Yes, the Lakers were robbed on Saturday night when LeBron James was flagrantly fouled on a game-winning layup attempt against the Celtics, the layup allowing the Celtics to secure an overtime victory. It also took a bit more over the next 24 hours to see the NBA officials’ Twitter account say there would be “sleepless nights” over the miss, and for James to publicly lament a series of questionable and/or missed fouls that have gone up against the Lakers over the past few weeks. Los Angeles could be mired in a particularly unfortunate stretch when those 50/50 decisions go against them. At the same time, the Lakers can’t let the officiating issues cloud the team’s real problems.
I understand why bad payments must be difficult for the Lakers. In addition to Tatum’s hack, there was also an uncalled foul on a recently Kendrick Nunn a potential winner and a questionable, late-game non-call-on Joel Embiid and Christian Wood. For a team from Los Angeles, only two games in the loss column after the fourth place Clippers, every game is high stakes. And the Lakers have been banging on the door of playoff respectability all season long. If a few layoffs go their way, the Lakers could be the fourth seed right now. Instead, they are 13th, 3 1/2 games back of fourth.
The thing is, with most teams about 50 games into the season, anyone can use that reasoning. If there’s one positive about the 82-game season, it’s that the issues tend to even out over time. Teams on the wrong end of bad calls are also on the right end many times. Are we really going to investigate every report from the last two minutes of the Lakers and retroactively determine wins and losses? What about the nights they capitalized on mistakes?
Want to know a bigger reason why the Lakers lost on Saturday? It’s an issue James mentioned literally after the first game of the season: Shooting. Los Angeles shot 12 of 42 from three against Boston, shooting 28.6 percent. LeBron himself shot 6 of 12. Late in the fourth quarter, the Celtics smartly stymied Los Angeles’ offense by putting Malcolm Brogdon On Anthony Davis. However, the Lakers could not capitalize. If Davis posted, Boston would ignore whoever was in the corners and effectively triple team the AD and shut down the paint. If AD sets a screen, the Celtics could easily switch. It took Los Angeles a few possessions to adjust, but the team lost valuable scoring chances trying to figure out that look. And Darwin Hamm looked for answers in the fourth quarter and OT, trying all three of Troy Brown Jr., Rui Hachimura and Russell Westbrook as a bottom-five option. These games wouldn’t have come down to the final possession and whistles if the Lakers had a better chance to execute in high-leverage moments.

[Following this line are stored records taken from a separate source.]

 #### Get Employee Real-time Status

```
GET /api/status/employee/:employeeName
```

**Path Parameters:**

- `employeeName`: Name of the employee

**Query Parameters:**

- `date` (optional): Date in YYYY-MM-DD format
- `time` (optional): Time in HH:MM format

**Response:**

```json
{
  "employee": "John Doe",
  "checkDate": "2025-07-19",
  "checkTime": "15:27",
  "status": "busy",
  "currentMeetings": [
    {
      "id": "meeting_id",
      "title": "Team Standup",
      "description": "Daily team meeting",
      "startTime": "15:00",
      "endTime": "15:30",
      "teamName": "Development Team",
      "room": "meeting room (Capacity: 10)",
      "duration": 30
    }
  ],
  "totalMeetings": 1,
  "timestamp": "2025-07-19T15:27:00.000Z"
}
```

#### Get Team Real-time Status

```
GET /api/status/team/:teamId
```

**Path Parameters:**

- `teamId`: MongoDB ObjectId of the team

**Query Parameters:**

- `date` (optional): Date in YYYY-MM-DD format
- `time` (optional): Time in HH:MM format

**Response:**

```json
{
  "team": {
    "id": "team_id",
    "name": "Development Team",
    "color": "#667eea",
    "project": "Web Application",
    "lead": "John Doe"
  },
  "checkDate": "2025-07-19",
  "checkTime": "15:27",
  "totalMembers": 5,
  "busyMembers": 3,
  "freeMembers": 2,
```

LeBron and the Lakers are understandably disappointed. It was a trying season. The team is struggling with injuries. After a terrible start, thanks in large part to LeBron, the Lakers are also much closer to a playoff spot than most imagined they would be. The resilience of Los Angeles is impressive. And so it must be extremely devastating to lose close games against good teams when every win counts and roster limits are maxed out. But the Lakers can’t let that rough piece of talk define their current situation. If anything, with all the close games and the trade deadline just over a week away, Los Angeles clearly needs a little more help to get through this group.